[Stored data entries]
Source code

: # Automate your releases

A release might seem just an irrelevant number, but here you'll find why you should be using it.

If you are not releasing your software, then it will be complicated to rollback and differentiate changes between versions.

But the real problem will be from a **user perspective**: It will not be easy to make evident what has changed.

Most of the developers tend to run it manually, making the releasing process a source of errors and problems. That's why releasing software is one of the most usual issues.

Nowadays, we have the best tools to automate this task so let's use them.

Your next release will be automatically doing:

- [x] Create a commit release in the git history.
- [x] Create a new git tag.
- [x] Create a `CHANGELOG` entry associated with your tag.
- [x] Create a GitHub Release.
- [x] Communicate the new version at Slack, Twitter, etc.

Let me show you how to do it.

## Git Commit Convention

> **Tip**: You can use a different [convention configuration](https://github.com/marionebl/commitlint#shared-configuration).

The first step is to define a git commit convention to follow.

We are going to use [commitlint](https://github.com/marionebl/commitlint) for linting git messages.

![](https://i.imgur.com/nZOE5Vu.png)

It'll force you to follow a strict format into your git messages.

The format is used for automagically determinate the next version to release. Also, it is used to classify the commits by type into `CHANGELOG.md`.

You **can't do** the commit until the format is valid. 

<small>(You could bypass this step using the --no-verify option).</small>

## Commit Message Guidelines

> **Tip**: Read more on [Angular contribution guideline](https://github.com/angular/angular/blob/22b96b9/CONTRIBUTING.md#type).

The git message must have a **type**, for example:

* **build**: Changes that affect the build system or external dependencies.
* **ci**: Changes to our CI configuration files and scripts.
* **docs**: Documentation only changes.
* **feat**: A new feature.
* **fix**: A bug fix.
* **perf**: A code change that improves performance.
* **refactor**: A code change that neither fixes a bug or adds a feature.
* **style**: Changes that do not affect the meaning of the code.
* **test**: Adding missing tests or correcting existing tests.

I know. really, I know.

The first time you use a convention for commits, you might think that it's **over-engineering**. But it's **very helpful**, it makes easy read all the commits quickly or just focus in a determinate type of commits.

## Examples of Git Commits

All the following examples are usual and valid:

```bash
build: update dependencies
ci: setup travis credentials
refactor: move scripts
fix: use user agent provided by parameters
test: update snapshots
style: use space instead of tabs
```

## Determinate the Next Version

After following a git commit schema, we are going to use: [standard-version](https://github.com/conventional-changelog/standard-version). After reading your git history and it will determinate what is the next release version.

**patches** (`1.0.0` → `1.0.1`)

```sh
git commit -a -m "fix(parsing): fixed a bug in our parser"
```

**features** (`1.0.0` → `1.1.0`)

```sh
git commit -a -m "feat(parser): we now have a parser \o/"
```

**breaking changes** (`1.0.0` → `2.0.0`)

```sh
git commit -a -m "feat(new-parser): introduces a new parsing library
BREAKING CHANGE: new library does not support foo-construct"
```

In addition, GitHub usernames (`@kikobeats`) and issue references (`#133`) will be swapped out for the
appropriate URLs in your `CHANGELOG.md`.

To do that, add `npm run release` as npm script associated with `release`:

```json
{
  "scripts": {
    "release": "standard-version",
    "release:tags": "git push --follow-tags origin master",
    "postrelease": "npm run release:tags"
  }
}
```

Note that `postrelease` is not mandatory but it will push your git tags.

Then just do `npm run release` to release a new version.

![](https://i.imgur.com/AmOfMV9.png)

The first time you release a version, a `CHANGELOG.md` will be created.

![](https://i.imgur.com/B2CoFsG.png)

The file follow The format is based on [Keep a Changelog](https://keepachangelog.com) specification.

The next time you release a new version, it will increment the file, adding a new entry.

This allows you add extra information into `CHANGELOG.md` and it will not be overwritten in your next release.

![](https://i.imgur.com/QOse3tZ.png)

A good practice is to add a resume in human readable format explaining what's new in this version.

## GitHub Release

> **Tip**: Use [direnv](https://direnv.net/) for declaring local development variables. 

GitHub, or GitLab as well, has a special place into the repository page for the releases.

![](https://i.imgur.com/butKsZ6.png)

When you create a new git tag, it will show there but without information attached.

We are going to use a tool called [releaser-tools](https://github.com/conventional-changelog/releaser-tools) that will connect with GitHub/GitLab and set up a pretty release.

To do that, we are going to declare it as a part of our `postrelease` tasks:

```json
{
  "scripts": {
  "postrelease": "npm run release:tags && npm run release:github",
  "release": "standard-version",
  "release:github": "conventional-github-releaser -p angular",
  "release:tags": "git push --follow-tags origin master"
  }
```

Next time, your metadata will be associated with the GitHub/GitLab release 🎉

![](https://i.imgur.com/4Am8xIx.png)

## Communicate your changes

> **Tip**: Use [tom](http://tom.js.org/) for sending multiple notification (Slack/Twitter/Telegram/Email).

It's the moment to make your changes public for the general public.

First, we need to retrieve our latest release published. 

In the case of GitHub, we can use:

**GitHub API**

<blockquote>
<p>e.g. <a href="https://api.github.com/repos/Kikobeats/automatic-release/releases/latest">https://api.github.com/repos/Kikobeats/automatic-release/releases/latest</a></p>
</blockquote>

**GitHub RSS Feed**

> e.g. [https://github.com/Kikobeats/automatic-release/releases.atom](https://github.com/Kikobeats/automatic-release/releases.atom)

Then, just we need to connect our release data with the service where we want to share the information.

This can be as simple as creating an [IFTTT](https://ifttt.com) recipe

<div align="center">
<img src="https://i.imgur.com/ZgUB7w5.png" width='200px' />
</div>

### TASK OBJECTIVE
The records above are to be transcribed exactly and completely.

### SOLUTION TO THIS TASK
Source code

: # Automate your releases

A release might seem just an irrelevant number, but here you'll find why you should be using it.

If you are not releasing your software, then it will be complicated to rollback and differentiate changes between versions.

But the real problem will be from a **user perspective**: It will not be easy to make evident what has changed.

Most of the developers tend to run it manually, making the releasing process a source of errors and problems. That's why releasing software is one of the most usual issues.

Nowadays, we have the best tools to automate this task so let's use them.

Your next release will be automatically doing:

- [x] Create a commit release in the git history.
- [x] Create a new git tag.
- [x] Create a `CHANGELOG` entry associated with your tag.
- [x] Create a GitHub Release.
- [x] Communicate the new version at Slack, Twitter, etc.

Let me show you how to do it.

## Git Commit Convention

> **Tip**: You can use a different [convention configuration](https://github.com/marionebl/commitlint#shared-configuration).

The first step is to define a git commit convention to follow.

We are going to use [commitlint](https://github.com/marionebl/commitlint) for linting git messages.

![](https://i.imgur.com/nZOE5Vu.png)

It'll force you to follow a strict format into your git messages.

The format is used for automagically determinate the next version to release. Also, it is used to classify the commits by type into `CHANGELOG.md`.

You **can't do** the commit until the format is valid. 

<small>(You could bypass this step using the --no-verify option).</small>

## Commit Message Guidelines

> **Tip**: Read more on [Angular contribution guideline](https://github.com/angular/angular/blob/22b96b9/CONTRIBUTING.md#type).

The git message must have a **type**, for example:

* **build**: Changes that affect the build system or external dependencies.
* **ci**: Changes to our CI configuration files and scripts.
* **docs**: Documentation only changes.
* **feat**: A new feature.
* **fix**: A bug fix.
* **perf**: A code change that improves performance.
* **refactor**: A code change that neither fixes a bug or adds a feature.
* **style**: Changes that do not affect the meaning of the code.
* **test**: Adding missing tests or correcting existing tests.

I know. really, I know.

The first time you use a convention for commits, you might think that it's **over-engineering**. But it's **very helpful**, it makes easy read all the commits quickly or just focus in a determinate type of commits.

## Examples of Git Commits

All the following examples are usual and valid:

```bash
build: update dependencies
ci: setup travis credentials
refactor: move scripts
fix: use user agent provided by parameters
test: update snapshots
style: use space instead of tabs
```

## Determinate the Next Version

After following a git commit schema, we are going to use: [standard-version](https://github.com/conventional-changelog/standard-version). After reading your git history and it will determinate what is the next release version.

**patches** (`1.0.0` → `1.0.1`)

```sh
git commit -a -m "fix(parsing): fixed a bug in our parser"
```

**features** (`1.0.0` → `1.1.0`)

```sh
git commit -a -m "feat(parser): we now have a parser \o/"
```

**breaking changes** (`1.0.0` → `2.0.0`)

```sh
git commit -a -m "feat(new-parser): introduces a new parsing library
BREAKING CHANGE: new library does not support foo-construct"
```

In addition, GitHub usernames (`@kikobeats`) and issue references (`#133`) will be swapped out for the
appropriate URLs in your `CHANGELOG.md`.

To do that, add `npm run release` as npm script associated with `release`:

```json
{
  "scripts": {
    "release": "standard-version",
    "release:tags": "git push --follow-tags origin master",
    "postrelease": "npm run release:tags"
  }
}
```

Note that `postrelease` is not mandatory but it will push your git tags.

Then just do `npm run release` to release a new version.

![](https://i.imgur.com/AmOfMV9.png)

The first time you release a version, a `CHANGELOG.md` will be created.

![](https://i.imgur.com/B2CoFsG.png)

The file follow The format is based on [Keep a Changelog](https://keepachangelog.com) specification.

The next time you release a new version, it will increment the file, adding a new entry.

This allows you add extra information into `CHANGELOG.md` and it will not be overwritten in your next release.

![](https://i.imgur.com/QOse3tZ.png)

A good practice is to add a resume in human readable format explaining what's new in this version.

## GitHub Release

> **Tip**: Use [direnv](https://direnv.net/) for declaring local development variables. 

GitHub, or GitLab as well, has a special place into the repository page for the releases.

![](https://i.imgur.com/butKsZ6.png)

When you create a new git tag, it will show there but without information attached.

We are going to use a tool called [releaser-tools](https://github.com/conventional-changelog/releaser-tools) that will connect with GitHub/GitLab and set up a pretty release.

To do that, we are going to declare it as a part of our `postrelease` tasks:

```json
{
  "scripts": {
  "postrelease": "npm run release:tags && npm run release:github",
  "release": "standard-version",
  "release:github": "conventional-github-releaser -p angular",
  "release:tags": "git push --follow-tags origin master"
  }
```

Next time, your metadata will be associated with the GitHub/GitLab release 🎉

![](https://i.imgur.com/4Am8xIx.png)

## Communicate your changes

> **Tip**: Use [tom](http://tom.js.org/) for sending multiple notification (Slack/Twitter/Telegram/Email).

It's the moment to make your changes public for the general public.

First, we need to retrieve our latest release published. 

In the case of GitHub, we can use:

**GitHub API**

<blockquote>
<p>e.g. <a href="https://api.github.com/repos/Kikobeats/automatic-release/releases/latest">https://api.github.com/repos/Kikobeats/automatic-release/releases/latest</a></p>
</blockquote>

**GitHub RSS Feed**

> e.g. [https://github.com/Kikobeats/automatic-release/releases.atom](https://github.com/Kikobeats/automatic-release/releases.atom)

Then, just we need to connect our release data with the service where we want to share the information.

This can be as simple as creating an [IFTTT](https://ifttt.com) recipe

<div align="center">
<img src="https://i.imgur.com/ZgUB7w5.png" width='200px' />
</div>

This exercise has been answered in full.